The grants are described as “scoping” grants and are designed to test ideas that address key barriers or validate mechanisms that would allow the solution to succeed. They cut across four sub-categories: terrestrial; oceanic; direct GHG removal, and monitoring, reporting, and verification (MRV).
“With atmospheric levels of greenhouse gases now exceeding dangerous thresholds, we must look creatively and seriously at strategies for removing gases already in the skies – and to do so at globally impactful scales,” said Yi Cui, director of the Sustainability Accelerator. “These grants bring to bear Stanford’s expertise in policy, technology, engineering, and nature-based solutions to collaborate on innovative, high-reward approaches to greenhouse gas removal. The Accelerator is proud to support their work and we look forward to similar grants in other Flagship Destinations as they take shape.”

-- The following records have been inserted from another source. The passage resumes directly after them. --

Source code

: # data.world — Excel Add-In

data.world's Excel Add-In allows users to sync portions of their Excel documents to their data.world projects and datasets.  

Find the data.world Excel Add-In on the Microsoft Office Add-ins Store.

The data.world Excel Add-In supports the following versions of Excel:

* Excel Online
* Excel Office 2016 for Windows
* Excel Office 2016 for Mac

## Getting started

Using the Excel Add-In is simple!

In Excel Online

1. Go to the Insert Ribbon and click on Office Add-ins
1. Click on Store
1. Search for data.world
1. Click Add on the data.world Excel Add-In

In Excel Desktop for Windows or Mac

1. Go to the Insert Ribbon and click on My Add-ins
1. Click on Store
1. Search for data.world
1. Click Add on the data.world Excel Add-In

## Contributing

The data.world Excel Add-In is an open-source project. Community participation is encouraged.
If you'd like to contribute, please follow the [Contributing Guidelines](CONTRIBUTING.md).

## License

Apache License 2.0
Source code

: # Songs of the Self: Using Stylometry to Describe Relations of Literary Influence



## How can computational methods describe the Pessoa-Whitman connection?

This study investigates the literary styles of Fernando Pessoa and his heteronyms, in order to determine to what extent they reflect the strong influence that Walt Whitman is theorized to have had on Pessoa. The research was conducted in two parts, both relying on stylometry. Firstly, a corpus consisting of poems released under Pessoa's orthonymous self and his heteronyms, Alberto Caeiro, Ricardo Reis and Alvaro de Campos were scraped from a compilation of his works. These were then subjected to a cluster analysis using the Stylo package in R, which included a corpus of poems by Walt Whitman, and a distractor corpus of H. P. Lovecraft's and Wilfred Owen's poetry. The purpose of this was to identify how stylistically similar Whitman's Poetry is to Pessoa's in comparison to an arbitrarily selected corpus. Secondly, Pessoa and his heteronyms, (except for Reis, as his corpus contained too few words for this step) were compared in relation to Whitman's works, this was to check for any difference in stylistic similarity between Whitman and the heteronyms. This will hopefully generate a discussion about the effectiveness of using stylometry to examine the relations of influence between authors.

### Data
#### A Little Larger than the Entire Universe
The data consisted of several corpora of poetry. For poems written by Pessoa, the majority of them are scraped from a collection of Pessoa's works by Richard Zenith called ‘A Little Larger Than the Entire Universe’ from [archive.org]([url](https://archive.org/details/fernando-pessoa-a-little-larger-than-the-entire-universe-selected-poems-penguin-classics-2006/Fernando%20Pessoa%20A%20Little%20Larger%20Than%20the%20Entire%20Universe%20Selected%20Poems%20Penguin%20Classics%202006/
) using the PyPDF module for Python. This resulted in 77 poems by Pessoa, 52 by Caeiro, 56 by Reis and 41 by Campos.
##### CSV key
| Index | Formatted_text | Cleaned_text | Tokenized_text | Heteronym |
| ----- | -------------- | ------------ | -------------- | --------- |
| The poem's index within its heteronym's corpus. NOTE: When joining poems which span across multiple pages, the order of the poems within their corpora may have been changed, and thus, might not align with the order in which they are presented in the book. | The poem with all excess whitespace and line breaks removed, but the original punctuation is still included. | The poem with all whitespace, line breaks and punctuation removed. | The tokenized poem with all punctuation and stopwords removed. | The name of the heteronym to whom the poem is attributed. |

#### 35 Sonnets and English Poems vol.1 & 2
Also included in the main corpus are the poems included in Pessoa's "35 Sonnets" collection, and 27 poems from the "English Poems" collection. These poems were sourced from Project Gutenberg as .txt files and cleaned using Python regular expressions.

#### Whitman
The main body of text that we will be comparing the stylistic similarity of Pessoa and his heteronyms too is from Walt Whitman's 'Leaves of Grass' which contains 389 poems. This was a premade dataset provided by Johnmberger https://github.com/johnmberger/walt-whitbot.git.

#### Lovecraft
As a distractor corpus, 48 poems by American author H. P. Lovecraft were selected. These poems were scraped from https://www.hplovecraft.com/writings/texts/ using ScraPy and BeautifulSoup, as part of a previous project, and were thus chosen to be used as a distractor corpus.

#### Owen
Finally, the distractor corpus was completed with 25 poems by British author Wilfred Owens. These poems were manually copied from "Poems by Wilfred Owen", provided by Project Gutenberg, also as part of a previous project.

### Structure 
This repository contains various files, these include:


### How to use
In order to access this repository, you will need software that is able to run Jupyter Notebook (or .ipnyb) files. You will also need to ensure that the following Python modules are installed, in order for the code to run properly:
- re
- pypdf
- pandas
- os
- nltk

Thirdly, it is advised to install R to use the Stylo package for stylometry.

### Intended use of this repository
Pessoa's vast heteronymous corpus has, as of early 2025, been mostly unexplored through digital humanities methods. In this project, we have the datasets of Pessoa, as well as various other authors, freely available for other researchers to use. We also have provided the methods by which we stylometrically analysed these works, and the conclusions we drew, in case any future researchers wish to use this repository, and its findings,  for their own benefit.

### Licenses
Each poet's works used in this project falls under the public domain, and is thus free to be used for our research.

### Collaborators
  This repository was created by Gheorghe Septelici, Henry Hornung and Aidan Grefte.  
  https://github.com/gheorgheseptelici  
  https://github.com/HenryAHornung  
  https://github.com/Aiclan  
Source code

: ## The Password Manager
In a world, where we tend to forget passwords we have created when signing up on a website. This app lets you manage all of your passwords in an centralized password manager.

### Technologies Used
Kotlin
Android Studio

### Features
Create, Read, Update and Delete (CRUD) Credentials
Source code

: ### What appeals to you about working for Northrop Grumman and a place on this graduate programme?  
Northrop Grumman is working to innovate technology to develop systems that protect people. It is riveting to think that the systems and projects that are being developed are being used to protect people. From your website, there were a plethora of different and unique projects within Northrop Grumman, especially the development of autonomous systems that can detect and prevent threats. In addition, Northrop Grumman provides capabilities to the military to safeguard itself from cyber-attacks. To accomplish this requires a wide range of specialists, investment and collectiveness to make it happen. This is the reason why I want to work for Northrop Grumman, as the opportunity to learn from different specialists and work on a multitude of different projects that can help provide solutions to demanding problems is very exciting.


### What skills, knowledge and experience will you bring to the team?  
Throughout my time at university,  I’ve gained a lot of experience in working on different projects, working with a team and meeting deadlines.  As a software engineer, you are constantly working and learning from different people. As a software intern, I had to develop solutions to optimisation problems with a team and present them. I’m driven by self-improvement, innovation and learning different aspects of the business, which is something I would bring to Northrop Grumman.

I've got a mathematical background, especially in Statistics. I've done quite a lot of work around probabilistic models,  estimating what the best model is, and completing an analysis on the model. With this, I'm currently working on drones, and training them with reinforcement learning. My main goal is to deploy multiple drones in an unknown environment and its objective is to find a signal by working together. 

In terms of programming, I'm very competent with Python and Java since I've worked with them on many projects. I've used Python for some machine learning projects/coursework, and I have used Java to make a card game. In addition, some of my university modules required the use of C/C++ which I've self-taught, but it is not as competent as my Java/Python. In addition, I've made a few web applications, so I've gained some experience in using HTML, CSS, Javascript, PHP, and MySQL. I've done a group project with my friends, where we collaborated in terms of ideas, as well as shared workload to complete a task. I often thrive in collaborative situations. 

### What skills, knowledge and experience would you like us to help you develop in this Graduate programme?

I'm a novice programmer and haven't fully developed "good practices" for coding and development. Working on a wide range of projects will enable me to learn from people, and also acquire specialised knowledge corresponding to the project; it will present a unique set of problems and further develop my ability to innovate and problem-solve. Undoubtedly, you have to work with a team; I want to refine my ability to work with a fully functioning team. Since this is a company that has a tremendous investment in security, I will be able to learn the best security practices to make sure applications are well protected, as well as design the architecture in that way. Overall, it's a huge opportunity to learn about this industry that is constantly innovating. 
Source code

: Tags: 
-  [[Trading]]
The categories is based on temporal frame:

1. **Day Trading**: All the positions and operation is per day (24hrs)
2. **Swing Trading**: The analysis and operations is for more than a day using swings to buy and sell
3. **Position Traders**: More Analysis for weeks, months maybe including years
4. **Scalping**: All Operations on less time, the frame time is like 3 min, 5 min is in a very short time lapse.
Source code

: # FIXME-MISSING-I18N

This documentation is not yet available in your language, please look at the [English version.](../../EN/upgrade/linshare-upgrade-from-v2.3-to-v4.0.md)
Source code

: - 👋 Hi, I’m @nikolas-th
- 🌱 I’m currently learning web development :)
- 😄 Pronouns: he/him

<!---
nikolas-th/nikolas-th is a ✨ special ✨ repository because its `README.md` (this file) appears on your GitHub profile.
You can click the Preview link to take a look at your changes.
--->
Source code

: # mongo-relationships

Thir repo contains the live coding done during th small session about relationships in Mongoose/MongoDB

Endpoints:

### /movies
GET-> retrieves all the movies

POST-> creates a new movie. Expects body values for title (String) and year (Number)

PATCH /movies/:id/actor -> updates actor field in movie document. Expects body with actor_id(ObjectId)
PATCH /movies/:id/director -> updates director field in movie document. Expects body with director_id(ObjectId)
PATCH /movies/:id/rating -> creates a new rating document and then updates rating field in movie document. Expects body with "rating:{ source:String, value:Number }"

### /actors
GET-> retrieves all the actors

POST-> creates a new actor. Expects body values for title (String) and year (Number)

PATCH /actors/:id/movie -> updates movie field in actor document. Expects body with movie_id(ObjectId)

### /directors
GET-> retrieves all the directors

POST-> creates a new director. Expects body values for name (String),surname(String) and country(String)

Carbon dioxide is only the best known and most plentiful of the greenhouse gases, but methane, nitrous oxide, and others also trap heat in the atmosphere. All contribute to climate change and the flagship has projects addressing each. Impact and scale are the critical aspects of the Flagship Destination strategy. So far, no removal approach comes near the gigaton volume of gases necessary to have a measurable impact on climate change.

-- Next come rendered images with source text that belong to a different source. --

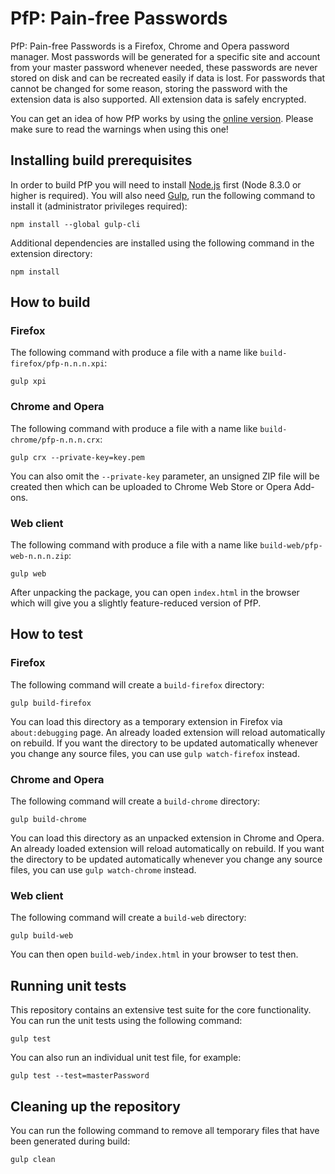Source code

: PfP: Pain-free Passwords
========================

PfP: Pain-free Passwords is a Firefox, Chrome and Opera password manager. Most passwords will be generated for a specific site and account from your master password whenever needed, these passwords are never stored on disk and can be recreated easily if data is lost. For passwords that cannot be changed for some reason, storing the password with the extension data is also supported. All extension data is safely encrypted.

You can get an idea of how PfP works by using the [online version](https://pfp.works/webclient/). Please make sure to read the warnings when using this one!

Installing build prerequisites
------------------------------

In order to build PfP you will need to install [Node.js](https://nodejs.org/) first (Node 8.3.0 or higher is required). You will also need [Gulp](http://gulpjs.com/), run the following command to install it (administrator privileges required):

    npm install --global gulp-cli

Additional dependencies are installed using the following command in the extension directory:

    npm install

How to build
------------

### Firefox

The following command with produce a file with a name like `build-firefox/pfp-n.n.n.xpi`:

    gulp xpi

### Chrome and Opera

The following command with produce a file with a name like `build-chrome/pfp-n.n.n.crx`:

    gulp crx --private-key=key.pem

You can also omit the `--private-key` parameter, an unsigned ZIP file will be created then which can be uploaded to Chrome Web Store or Opera Add-ons.

### Web client

The following command with produce a file with a name like `build-web/pfp-web-n.n.n.zip`:

    gulp web

After unpacking the package, you can open `index.html` in the browser which will give you a slightly feature-reduced version of PfP.

How to test
-----------

### Firefox

The following command will create a `build-firefox` directory:

    gulp build-firefox

You can load this directory as a temporary extension in Firefox via `about:debugging` page. An already loaded extension will reload automatically on rebuild. If you want the directory to be updated automatically whenever you change any source files, you can use `gulp watch-firefox` instead.

### Chrome and Opera

The following command will create a `build-chrome` directory:

    gulp build-chrome

You can load this directory as an unpacked extension in Chrome and Opera. An already loaded extension will reload automatically on rebuild. If you want the directory to be updated automatically whenever you change any source files, you can use `gulp watch-chrome` instead.

### Web client

The following command will create a `build-web` directory:

    gulp build-web

You can then open `build-web/index.html` in your browser to test then.

Running unit tests
------------------

This repository contains an extensive test suite for the core functionality. You can run the unit tests using the following command:

    gulp test

You can also run an individual unit test file, for example:

    gulp test --test=masterPassword

Cleaning up the repository
--------------------------

You can run the following command to remove all temporary files that have been generated during build:

    gulp clean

These grants focus on impactful high-risk/high-reward approaches. The proposals recognized in this year’s Sustainability Accelerator grants range from the surprising – harnessing earthworms to capture carbon from organic waste – to the innovative – growing massive seaweed farms to sequester carbon dioxide in the ocean – to the intriguing – using free radicals to remove hard-to-capture methane.
“The magnitude of global sustainability challenges requires an equal measure of ambition, and these sixteen teams are rising to the challenge,” said Arun Majumdar, dean of the Stanford Doerr School of Sustainability. “While the sixteen projects strategically cover a breadth of disciplines and approaches to greenhouse gas removal, they share the school’s foundational commitment to fundamental discovery, expanding knowledge, and scaling solutions globally. With this round of funding, the Accelerator has also critically laid the groundwork for many more Flagship Destinations to come.”

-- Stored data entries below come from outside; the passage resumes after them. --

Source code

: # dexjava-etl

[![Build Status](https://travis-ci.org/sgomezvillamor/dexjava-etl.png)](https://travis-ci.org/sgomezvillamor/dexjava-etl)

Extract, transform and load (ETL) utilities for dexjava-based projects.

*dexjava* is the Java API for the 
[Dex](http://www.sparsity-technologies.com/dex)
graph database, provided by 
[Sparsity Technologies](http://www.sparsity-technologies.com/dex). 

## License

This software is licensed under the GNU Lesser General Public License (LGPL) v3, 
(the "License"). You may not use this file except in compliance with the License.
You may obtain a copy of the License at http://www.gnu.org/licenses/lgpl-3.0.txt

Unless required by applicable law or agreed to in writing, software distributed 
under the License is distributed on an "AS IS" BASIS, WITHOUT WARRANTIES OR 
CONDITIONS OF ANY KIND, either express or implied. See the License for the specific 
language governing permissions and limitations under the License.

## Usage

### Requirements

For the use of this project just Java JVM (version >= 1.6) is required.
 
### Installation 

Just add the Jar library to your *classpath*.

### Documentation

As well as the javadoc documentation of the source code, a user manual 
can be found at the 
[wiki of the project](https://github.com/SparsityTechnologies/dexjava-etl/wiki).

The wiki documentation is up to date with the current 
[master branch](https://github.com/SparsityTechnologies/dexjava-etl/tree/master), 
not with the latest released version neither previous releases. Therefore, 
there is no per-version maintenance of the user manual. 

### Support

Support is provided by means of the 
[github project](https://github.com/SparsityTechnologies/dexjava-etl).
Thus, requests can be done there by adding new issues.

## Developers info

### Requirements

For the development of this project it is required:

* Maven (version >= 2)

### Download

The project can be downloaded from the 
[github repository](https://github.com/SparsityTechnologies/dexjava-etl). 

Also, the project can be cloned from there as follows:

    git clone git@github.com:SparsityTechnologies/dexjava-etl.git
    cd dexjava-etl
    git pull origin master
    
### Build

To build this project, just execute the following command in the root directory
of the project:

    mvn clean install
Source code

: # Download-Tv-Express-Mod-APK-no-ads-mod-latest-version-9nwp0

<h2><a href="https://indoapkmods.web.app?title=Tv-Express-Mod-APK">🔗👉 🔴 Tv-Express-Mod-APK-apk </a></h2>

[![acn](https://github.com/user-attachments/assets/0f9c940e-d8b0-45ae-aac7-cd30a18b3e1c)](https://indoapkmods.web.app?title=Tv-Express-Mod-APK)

Subsequent Flagship Destinations will run concurrently and will be shaped by input and feedback from stakeholders across the school and university and from external experts. Regardless of specific focus, the Sustainability Accelerator’s vision lays out that each Flagship Destination will be measurable; globally impactful in scale; achievable on urgent timeframes; sensitive to global equity concerns; inclusive of various viewpoints, partnerships, and strategies; and welcoming to collaborators outside the university across many sectors.